Speaking exclusively to M24i this week at his farm, recently attached by the Asset Forfeiture Unit (AFU), outside of Polokwane in Limpopo, Malema spoke of his tax and court woes, his future and how he was treated by the ANC on whose stage he once took the spotlight.
“I have lost a lot of friends. I am one person who believes that those who leave you during difficult moments were never with you even before…,” he said.
“We’ve seen friends vacillating. We’ve seen friends bowing to the pressure of the enemy. We’ve seen friends speaking in tongues and some are even so ashamed to be seen with you in public because to them you look like you’ve got leprosy and some don’t even take your calls. If they do they are very impatient,” said Malema.
Malema has been out in the cold since his expulsion from the ANC by its national disciplinary committee in February last year.
His fate was finally sealed at the ANC’s Mangaung conference in December last year when President Jacob Zuma was re-elected and Malema’s sympathisers failed to win key positions.
Malema – who says he now grows cabbages, tomatoes and tends to his cattle – said he had prepared himself for the treatment he was experiencing as he had seen it happen to Zuma.
“I have seen people literally running away from President Zuma when he was in trouble. It is the people today who are projecting themselves as the most loyal people of President Zuma.
“That is why I will never be treated for stress or depression because I have anticipated this type of conduct especially from pretenders who just hijacked the train and not knowing where it came from and where it was going,” Malema said.
In the interview Malema was still upbeat with flashes of rhetoric to match his trademark red designer shoes, vibrant shirt and cream Boss pants, but he looked a different person to the beret-wearing militant he once projected.
He conceded that all was done and dusted for him in the youth league.
“Our problems started with the demand to change the ownership pattern in South Africa and people thought it was a joke they ridiculed it (and) comedians made jokes about it, but we soldiered on,” he said.
He said the ANC was controlled by big interests and took a swipe at the billionaire Rupert family whom he said had once referred to the youth league as a mosquito.

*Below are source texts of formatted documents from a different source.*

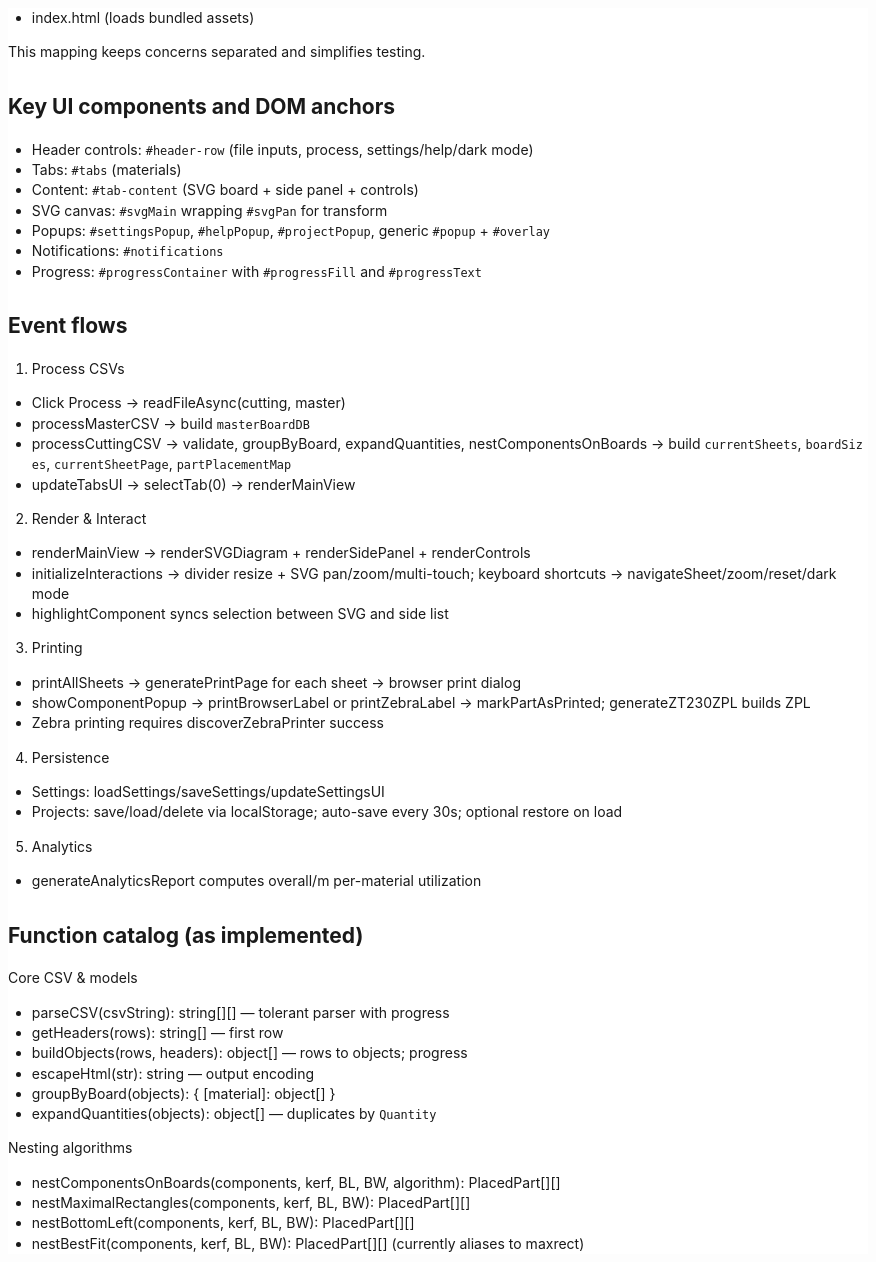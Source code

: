   - index.html (loads bundled assets)

This mapping keeps concerns separated and simplifies testing.

## Key UI components and DOM anchors

- Header controls: `#header-row` (file inputs, process, settings/help/dark mode)
- Tabs: `#tabs` (materials)
- Content: `#tab-content` (SVG board + side panel + controls)
- SVG canvas: `#svgMain` wrapping `#svgPan` for transform
- Popups: `#settingsPopup`, `#helpPopup`, `#projectPopup`, generic `#popup` + `#overlay`
- Notifications: `#notifications`
- Progress: `#progressContainer` with `#progressFill` and `#progressText`

## Event flows

1) Process CSVs
- Click Process → readFileAsync(cutting, master)
- processMasterCSV → build `masterBoardDB`
- processCuttingCSV → validate, groupByBoard, expandQuantities, nestComponentsOnBoards → build `currentSheets`, `boardSizes`, `currentSheetPage`, `partPlacementMap`
- updateTabsUI → selectTab(0) → renderMainView

2) Render & Interact
- renderMainView → renderSVGDiagram + renderSidePanel + renderControls
- initializeInteractions → divider resize + SVG pan/zoom/multi-touch; keyboard shortcuts → navigateSheet/zoom/reset/dark mode
- highlightComponent syncs selection between SVG and side list

3) Printing
- printAllSheets → generatePrintPage for each sheet → browser print dialog
- showComponentPopup → printBrowserLabel or printZebraLabel → markPartAsPrinted; generateZT230ZPL builds ZPL
- Zebra printing requires discoverZebraPrinter success

4) Persistence
- Settings: loadSettings/saveSettings/updateSettingsUI
- Projects: save/load/delete via localStorage; auto-save every 30s; optional restore on load

5) Analytics
- generateAnalyticsReport computes overall/m per-material utilization

## Function catalog (as implemented)

Core CSV & models
- parseCSV(csvString): string[][] — tolerant parser with progress
- getHeaders(rows): string[] — first row
- buildObjects(rows, headers): object[] — rows to objects; progress
- escapeHtml(str): string — output encoding
- groupByBoard(objects): { [material]: object[] }
- expandQuantities(objects): object[] — duplicates by `Quantity`

Nesting algorithms
- nestComponentsOnBoards(components, kerf, BL, BW, algorithm): PlacedPart[][]
- nestMaximalRectangles(components, kerf, BL, BW): PlacedPart[][]
- nestBottomLeft(components, kerf, BL, BW): PlacedPart[][]
- nestBestFit(components, kerf, BL, BW): PlacedPart[][] (currently aliases to maxrect)
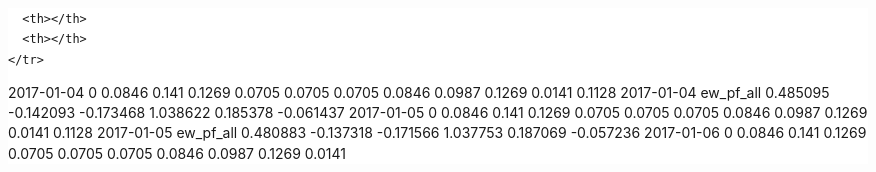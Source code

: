       <th></th>
      <th></th>
    </tr>
  </thead>
  <tbody>
    <tr>
      <th>2017-01-04</th>
      <th>0</th>
      <td>0.0846</td>
      <td>0.141</td>
      <td>0.1269</td>
      <td>0.0705</td>
      <td>0.0705</td>
      <td>0.0705</td>
      <td>0.0846</td>
      <td>0.0987</td>
      <td>0.1269</td>
      <td>0.0141</td>
      <td>0.1128</td>
      <td>2017-01-04</td>
      <td>ew_pf_all</td>
      <td>0.485095</td>
      <td>-0.142093</td>
      <td>-0.173468</td>
      <td>1.038622</td>
      <td>0.185378</td>
      <td>-0.061437</td>
    </tr>
    <tr>
      <th>2017-01-05</th>
      <th>0</th>
      <td>0.0846</td>
      <td>0.141</td>
      <td>0.1269</td>
      <td>0.0705</td>
      <td>0.0705</td>
      <td>0.0705</td>
      <td>0.0846</td>
      <td>0.0987</td>
      <td>0.1269</td>
      <td>0.0141</td>
      <td>0.1128</td>
      <td>2017-01-05</td>
      <td>ew_pf_all</td>
      <td>0.480883</td>
      <td>-0.137318</td>
      <td>-0.171566</td>
      <td>1.037753</td>
      <td>0.187069</td>
      <td>-0.057236</td>
    </tr>
    <tr>
      <th>2017-01-06</th>
      <th>0</th>
      <td>0.0846</td>
      <td>0.141</td>
      <td>0.1269</td>
      <td>0.0705</td>
      <td>0.0705</td>
      <td>0.0705</td>
      <td>0.0846</td>
      <td>0.0987</td>
      <td>0.1269</td>
      <td>0.0141</td>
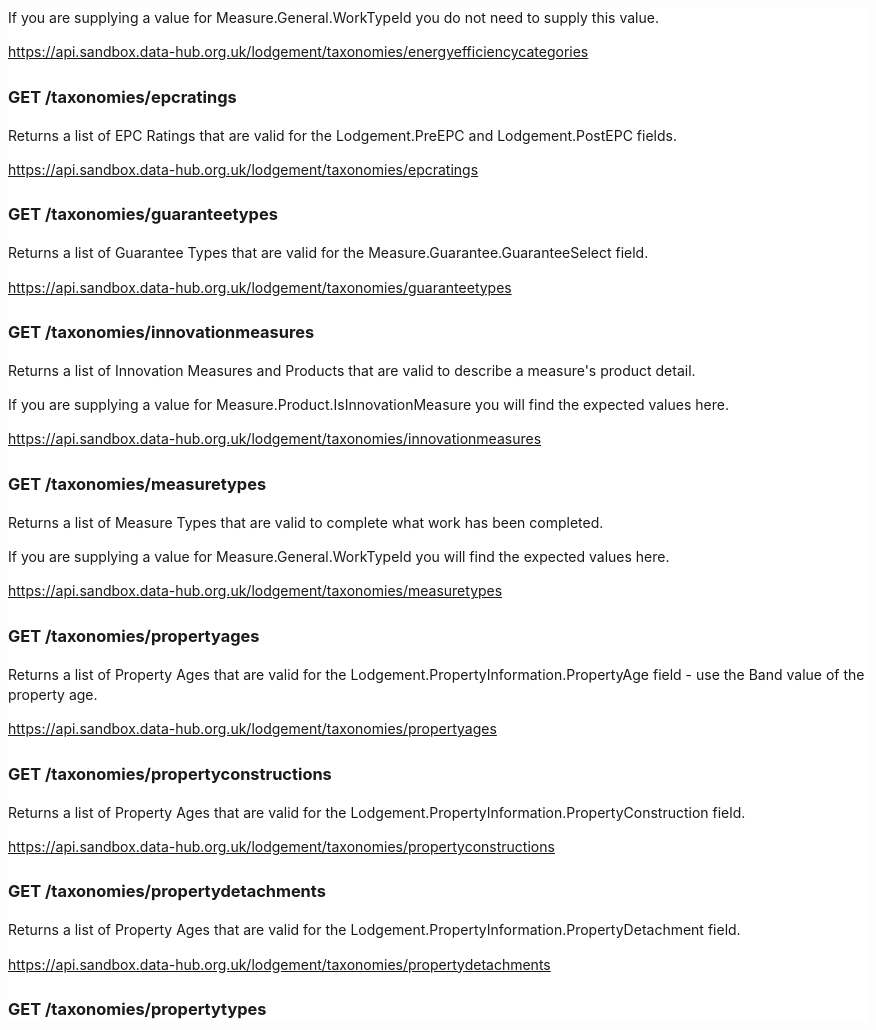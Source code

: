 If you are supplying a value for Measure.General.WorkTypeId you do not need to supply this value.

https://api.sandbox.data-hub.org.uk/lodgement/taxonomies/energyefficiencycategories

### GET /taxonomies/epcratings

Returns a list of EPC Ratings that are valid for the Lodgement.PreEPC and Lodgement.PostEPC fields.

https://api.sandbox.data-hub.org.uk/lodgement/taxonomies/epcratings

### GET /taxonomies/guaranteetypes

Returns a list of Guarantee Types that are valid for the Measure.Guarantee.GuaranteeSelect field.

https://api.sandbox.data-hub.org.uk/lodgement/taxonomies/guaranteetypes

### GET /taxonomies/innovationmeasures

Returns a list of Innovation Measures and Products that are valid to describe a measure's product detail.

If you are supplying a value for Measure.Product.IsInnovationMeasure you will find the expected values here.

https://api.sandbox.data-hub.org.uk/lodgement/taxonomies/innovationmeasures

### GET /taxonomies/measuretypes

Returns a list of Measure Types that are valid to complete what work has been completed.

If you are supplying a value for Measure.General.WorkTypeId you will find the expected values here.

https://api.sandbox.data-hub.org.uk/lodgement/taxonomies/measuretypes

### GET /taxonomies/propertyages

Returns a list of Property Ages that are valid for the Lodgement.PropertyInformation.PropertyAge field - use the Band value of the property age.

https://api.sandbox.data-hub.org.uk/lodgement/taxonomies/propertyages

### GET /taxonomies/propertyconstructions

Returns a list of Property Ages that are valid for the Lodgement.PropertyInformation.PropertyConstruction field.

https://api.sandbox.data-hub.org.uk/lodgement/taxonomies/propertyconstructions

### GET /taxonomies/propertydetachments

Returns a list of Property Ages that are valid for the Lodgement.PropertyInformation.PropertyDetachment field.

https://api.sandbox.data-hub.org.uk/lodgement/taxonomies/propertydetachments

### GET /taxonomies/propertytypes
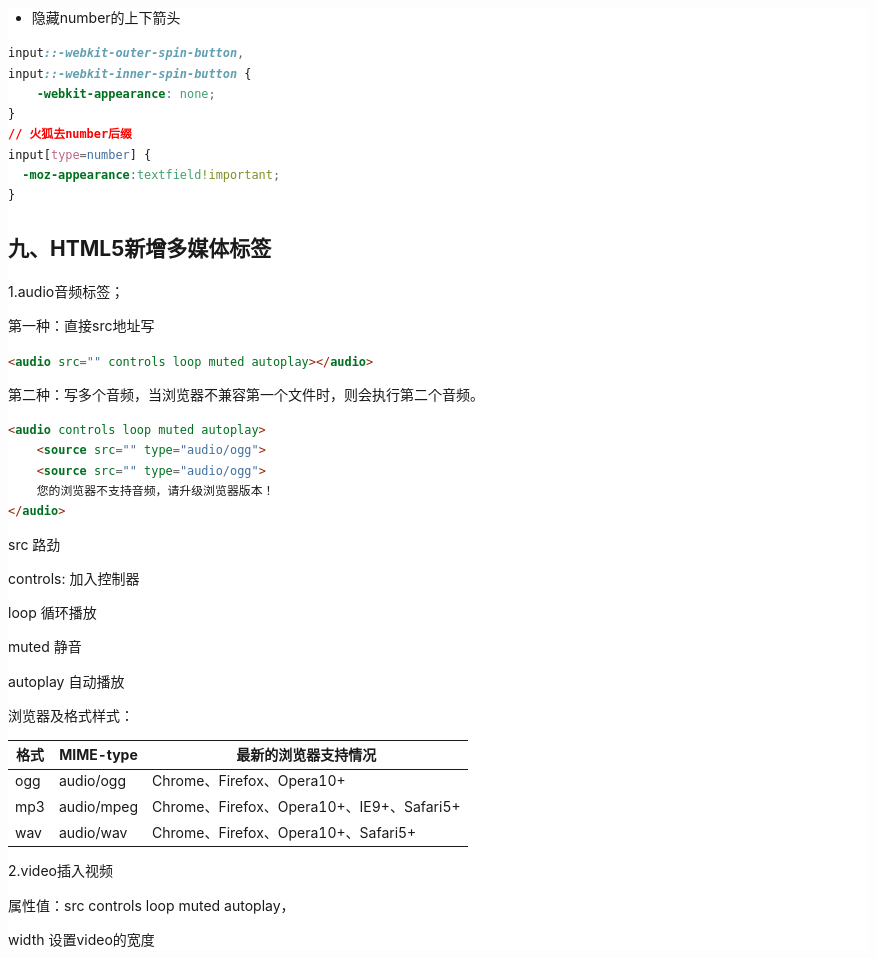 * 隐藏number的上下箭头
```css
input::-webkit-outer-spin-button,
input::-webkit-inner-spin-button {
    -webkit-appearance: none;
}
// 火狐去number后缀
input[type=number] {
  -moz-appearance:textfield!important;
}
```



## 九、HTML5新增多媒体标签

1.audio音频标签；

第一种：直接src地址写
```html
<audio src="" controls loop muted autoplay></audio>
```
第二种：写多个音频，当浏览器不兼容第一个文件时，则会执行第二个音频。
```html
<audio controls loop muted autoplay>
    <source src="" type="audio/ogg">
    <source src="" type="audio/ogg">
    您的浏览器不支持音频，请升级浏览器版本！
</audio>
```
src 路劲

controls: 加入控制器

loop 循环播放

muted 静音

autoplay 自动播放


浏览器及格式样式：


| 格式 | MIME-type | 最新的浏览器支持情况 |
| --- | --- | --- |
| ogg | audio/ogg | Chrome、Firefox、Opera10+ |
| mp3 | audio/mpeg | Chrome、Firefox、Opera10+、IE9+、Safari5+ |
| wav | audio/wav | Chrome、Firefox、Opera10+、Safari5+ |


2.video插入视频

属性值：src controls loop muted autoplay，

width 设置video的宽度
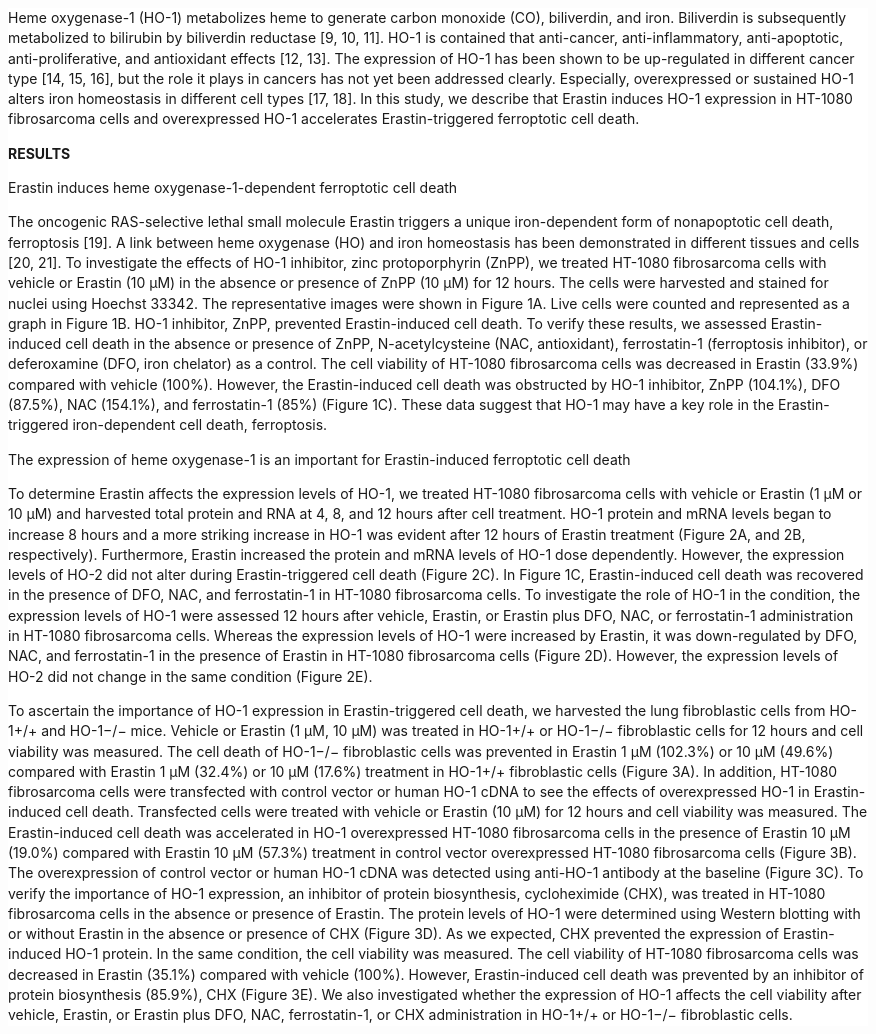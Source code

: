Heme oxygenase-1 (HO-1) metabolizes heme to generate carbon monoxide (CO), biliverdin, and iron. Biliverdin is subsequently metabolized to bilirubin by biliverdin reductase [9, 10, 11]. HO-1 is contained that anti-cancer, anti-inflammatory, anti-apoptotic, anti-proliferative, and antioxidant effects [12, 13]. The expression of HO-1 has been shown to be up-regulated in different cancer type [14, 15, 16], but the role it plays in cancers has not yet been addressed clearly. Especially, overexpressed or sustained HO-1 alters iron homeostasis in different cell types [17, 18]. In this study, we describe that Erastin induces HO-1 expression in HT-1080 fibrosarcoma cells and overexpressed HO-1 accelerates Erastin-triggered ferroptotic cell death.

**RESULTS**

Erastin induces heme oxygenase-1-dependent ferroptotic cell death

The oncogenic RAS-selective lethal small molecule Erastin triggers a unique iron-dependent form of nonapoptotic cell death, ferroptosis [19]. A link between heme oxygenase (HO) and iron homeostasis has been demonstrated in different tissues and cells [20, 21]. To investigate the effects of HO-1 inhibitor, zinc protoporphyrin (ZnPP), we treated HT-1080 fibrosarcoma cells with vehicle or Erastin (10 μM) in the absence or presence of ZnPP (10 μM) for 12 hours. The cells were harvested and stained for nuclei using Hoechst 33342. The representative images were shown in Figure 1A. Live cells were counted and represented as a graph in Figure 1B. HO-1 inhibitor, ZnPP, prevented Erastin-induced cell death. To verify these results, we assessed Erastin-induced cell death in the absence or presence of ZnPP, N-acetylcysteine (NAC, antioxidant), ferrostatin-1 (ferroptosis inhibitor), or deferoxamine (DFO, iron chelator) as a control. The cell viability of HT-1080 fibrosarcoma cells was decreased in Erastin (33.9%) compared with vehicle (100%). However, the Erastin-induced cell death was obstructed by HO-1 inhibitor, ZnPP (104.1%), DFO (87.5%), NAC (154.1%), and ferrostatin-1 (85%) (Figure 1C). These data suggest that HO-1 may have a key role in the Erastin-triggered iron-dependent cell death, ferroptosis.

The expression of heme oxygenase-1 is an important for Erastin-induced ferroptotic cell death

To determine Erastin affects the expression levels of HO-1, we treated HT-1080 fibrosarcoma cells with vehicle or Erastin (1 μM or 10 μM) and harvested total protein and RNA at 4, 8, and 12 hours after cell treatment. HO-1 protein and mRNA levels began to increase 8 hours and a more striking increase in HO-1 was evident after 12 hours of Erastin treatment (Figure 2A, and 2B, respectively). Furthermore, Erastin increased the protein and mRNA levels of HO-1 dose dependently. However, the expression levels of HO-2 did not alter during Erastin-triggered cell death (Figure 2C). In Figure 1C, Erastin-induced cell death was recovered in the presence of DFO, NAC, and ferrostatin-1 in HT-1080 fibrosarcoma cells. To investigate the role of HO-1 in the condition, the expression levels of HO-1 were assessed 12 hours after vehicle, Erastin, or Erastin plus DFO, NAC, or ferrostatin-1 administration in HT-1080 fibrosarcoma cells. Whereas the expression levels of HO-1 were increased by Erastin, it was down-regulated by DFO, NAC, and ferrostatin-1 in the presence of Erastin in HT-1080 fibrosarcoma cells (Figure 2D). However, the expression levels of HO-2 did not change in the same condition (Figure 2E).

To ascertain the importance of HO-1 expression in Erastin-triggered cell death, we harvested the lung fibroblastic cells from HO-1+/+ and HO-1−/− mice. Vehicle or Erastin (1 μM, 10 μM) was treated in HO-1+/+ or HO-1−/− fibroblastic cells for 12 hours and cell viability was measured. The cell death of HO-1−/− fibroblastic cells was prevented in Erastin 1 μM (102.3%) or 10 μM (49.6%) compared with Erastin 1 μM (32.4%) or 10 μM (17.6%) treatment in HO-1+/+ fibroblastic cells (Figure 3A). In addition, HT-1080 fibrosarcoma cells were transfected with control vector or human HO-1 cDNA to see the effects of overexpressed HO-1 in Erastin-induced cell death. Transfected cells were treated with vehicle or Erastin (10 μM) for 12 hours and cell viability was measured. The Erastin-induced cell death was accelerated in HO-1 overexpressed HT-1080 fibrosarcoma cells in the presence of Erastin 10 μM (19.0%) compared with Erastin 10 μM (57.3%) treatment in control vector overexpressed HT-1080 fibrosarcoma cells (Figure 3B). The overexpression of control vector or human HO-1 cDNA was detected using anti-HO-1 antibody at the baseline (Figure 3C). To verify the importance of HO-1 expression, an inhibitor of protein biosynthesis, cycloheximide (CHX), was treated in HT-1080 fibrosarcoma cells in the absence or presence of Erastin. The protein levels of HO-1 were determined using Western blotting with or without Erastin in the absence or presence of CHX (Figure 3D). As we expected, CHX prevented the expression of Erastin-induced HO-1 protein. In the same condition, the cell viability was measured. The cell viability of HT-1080 fibrosarcoma cells was decreased in Erastin (35.1%) compared with vehicle (100%). However, Erastin-induced cell death was prevented by an inhibitor of protein biosynthesis (85.9%), CHX (Figure 3E). We also investigated whether the expression of HO-1 affects the cell viability after vehicle, Erastin, or Erastin plus DFO, NAC, ferrostatin-1, or CHX administration in HO-1+/+ or HO-1−/− fibroblastic cells.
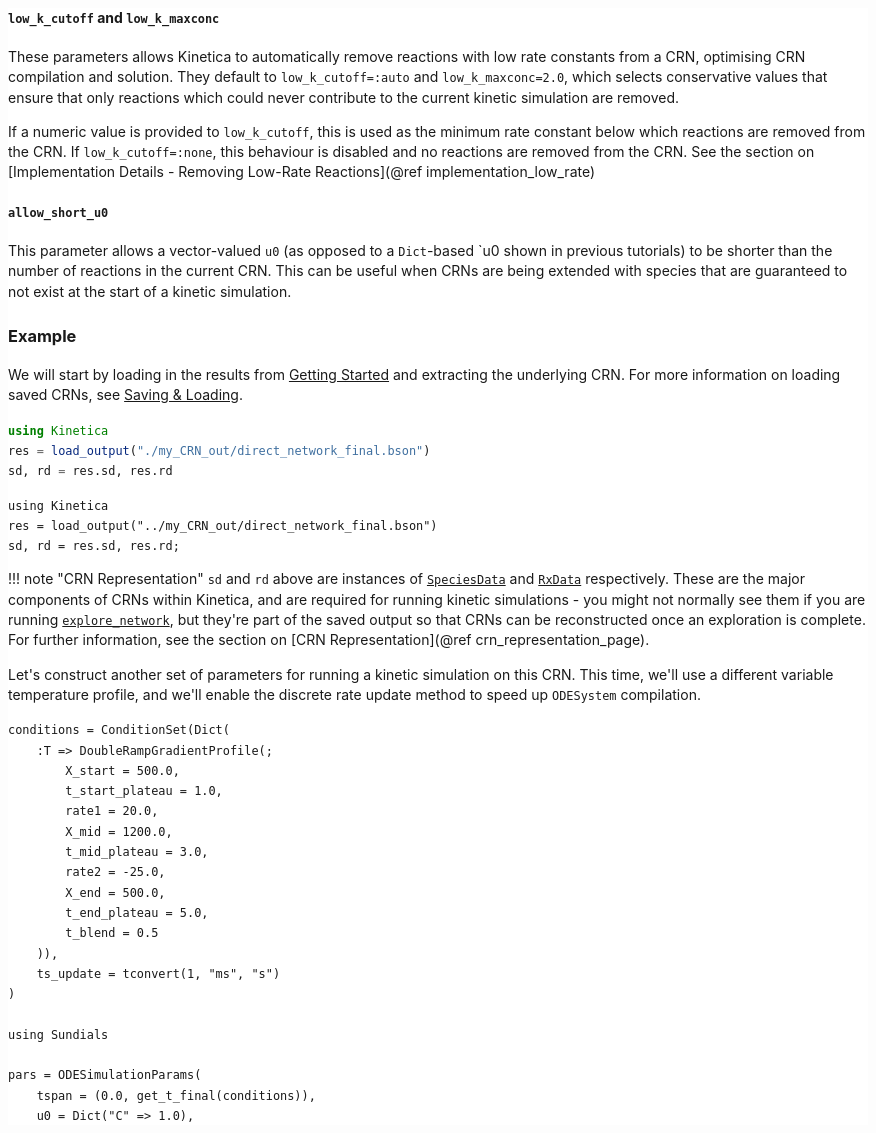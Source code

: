 #### `low_k_cutoff` and `low_k_maxconc`

These parameters allows Kinetica to automatically remove reactions with low rate constants from a CRN, optimising CRN compilation and solution. They default to `low_k_cutoff=:auto` and `low_k_maxconc=2.0`, which selects conservative values that ensure that only reactions which could never contribute to the current kinetic simulation are removed. 

If a numeric value is provided to `low_k_cutoff`, this is used as the minimum rate constant below which reactions are removed from the CRN. If `low_k_cutoff=:none`, this behaviour is disabled and no reactions are removed from the CRN. See the section on [Implementation Details - Removing Low-Rate Reactions](@ref implementation_low_rate)

#### `allow_short_u0`

This parameter allows a vector-valued `u0` (as opposed to a `Dict`-based `u0 shown in previous tutorials) to be shorter than the number of reactions in the current CRN. This can be useful when CRNs are being extended with species that are guaranteed to not exist at the start of a kinetic simulation.

### Example

We will start by loading in the results from [Getting Started](@ref) and extracting the underlying CRN. For more information on loading saved CRNs, see [Saving & Loading](@ref).

```julia
using Kinetica
res = load_output("./my_CRN_out/direct_network_final.bson")
sd, rd = res.sd, res.rd
```

```@setup ode_solution
using Kinetica
res = load_output("../my_CRN_out/direct_network_final.bson")
sd, rd = res.sd, res.rd;
```

!!! note "CRN Representation"
    `sd` and `rd` above are instances of [`SpeciesData`](@ref) and [`RxData`](@ref) respectively. These are the major components of CRNs within Kinetica, and are required for running kinetic simulations - you might not normally see them if you are running [`explore_network`](@ref), but they're part of the saved output so that CRNs can be reconstructed once an exploration is complete. For further information, see the section on [CRN Representation](@ref crn_representation_page).

Let's construct another set of parameters for running a kinetic simulation on this CRN. This time, we'll use a different variable temperature profile, and we'll enable the discrete rate update method to speed up `ODESystem` compilation.

```@example ode_solution
conditions = ConditionSet(Dict(
    :T => DoubleRampGradientProfile(;
        X_start = 500.0,
        t_start_plateau = 1.0,
        rate1 = 20.0,
        X_mid = 1200.0,
        t_mid_plateau = 3.0,
        rate2 = -25.0,
        X_end = 500.0,
        t_end_plateau = 5.0,
        t_blend = 0.5
    )),
    ts_update = tconvert(1, "ms", "s")
)

using Sundials

pars = ODESimulationParams(
    tspan = (0.0, get_t_final(conditions)),
    u0 = Dict("C" => 1.0),
```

“People should have analysed it there that Capital runs the ANC and South Africa. And once they identified the youth league as an irritating mosquito they went to look for a ‘doom’ [insecticide]. Cyril Ramaphosa became a ‘doom’ and the ANC became a ‘doom’ to kill the ANC youth league out of the instructions of the Ruperts,” charged Malema.
Malema continued to protest his innocence in the face of a bevy of criminal charges including racketeering.
“Racketeering… it is a serious charge and to be classified like a mafia who runs a an illegal operation… They can’t charge druglords with such a serious charge but they charge me! I still want to understand,” he said.
He said his future was now in farming. He said even if he lost his farm their were traditional leaders who would give him land.
All he wished for was for rain so his vegetables would grow.